Make a verbatim transcription of the records, without the pictures.

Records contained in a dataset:
☆ ☆ ☆

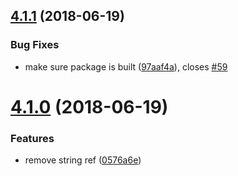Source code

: ## [4.1.1](https://github.com/jquense/react-bootstrap-modal/compare/v4.1.0...v4.1.1) (2018-06-19)


### Bug Fixes

* make sure package is built ([97aaf4a](https://github.com/jquense/react-bootstrap-modal/commit/97aaf4a)), closes [#59](https://github.com/jquense/react-bootstrap-modal/issues/59)

# [4.1.0](https://github.com/jquense/react-bootstrap-modal/compare/v4.0.0...v4.1.0) (2018-06-19)


### Features

* remove string ref ([0576a6e](https://github.com/jquense/react-bootstrap-modal/commit/0576a6e))
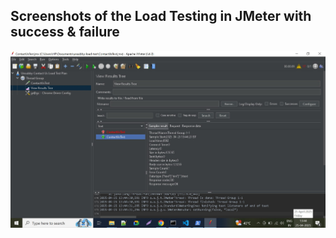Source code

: ## Screenshots of the Load Testing in JMeter with success & failure

![Screenshot-1](screenshot/Screenshot_1.jpg)
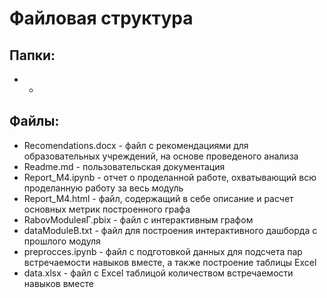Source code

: # Файловая структура
## Папки:
* -
## Файлы:
* Recomendations.docx - файл с рекомендациями для образовательных учреждений, на основе проведеного анализа
* Readme.md - пользовательская документация
* Report_M4.ipynb - отчет о проделанной работе, охватывающий всю проделанную работу за весь модуль
* Report_M4.html - файл, содержащий в себе описание и расчет основных метрик построенного графа
* RabovModuleяГ.pbix - файл с интерактивным графом
* dataModuleB.txt - файл для построения интерактивного дашборда с прошлого модуля
* preprocces.ipynb - файл с подготовкой данных для подсчета пар встречаемости навыков вместе, а также построение таблицы Excel
* data.xlsx - файл с Excel таблицой количеством встречаемости навыков вместе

☆ ☆ ☆

Exercise response
Source code

: ## [4.1.1](https://github.com/jquense/react-bootstrap-modal/compare/v4.1.0...v4.1.1) (2018-06-19)


### Bug Fixes

* make sure package is built ([97aaf4a](https://github.com/jquense/react-bootstrap-modal/commit/97aaf4a)), closes [#59](https://github.com/jquense/react-bootstrap-modal/issues/59)

# [4.1.0](https://github.com/jquense/react-bootstrap-modal/compare/v4.0.0...v4.1.0) (2018-06-19)


### Features

* remove string ref ([0576a6e](https://github.com/jquense/react-bootstrap-modal/commit/0576a6e))
Source code

: ## Screenshots of the Load Testing in JMeter with success & failure

![Screenshot-1](screenshot/Screenshot_1.jpg)
Source code

: # Файловая структура
## Папки:
* -
## Файлы:
* Recomendations.docx - файл с рекомендациями для образовательных учреждений, на основе проведеного анализа
* Readme.md - пользовательская документация
* Report_M4.ipynb - отчет о проделанной работе, охватывающий всю проделанную работу за весь модуль
* Report_M4.html - файл, содержащий в себе описание и расчет основных метрик построенного графа
* RabovModuleяГ.pbix - файл с интерактивным графом
* dataModuleB.txt - файл для построения интерактивного дашборда с прошлого модуля
* preprocces.ipynb - файл с подготовкой данных для подсчета пар встречаемости навыков вместе, а также построение таблицы Excel
* data.xlsx - файл с Excel таблицой количеством встречаемости навыков вместе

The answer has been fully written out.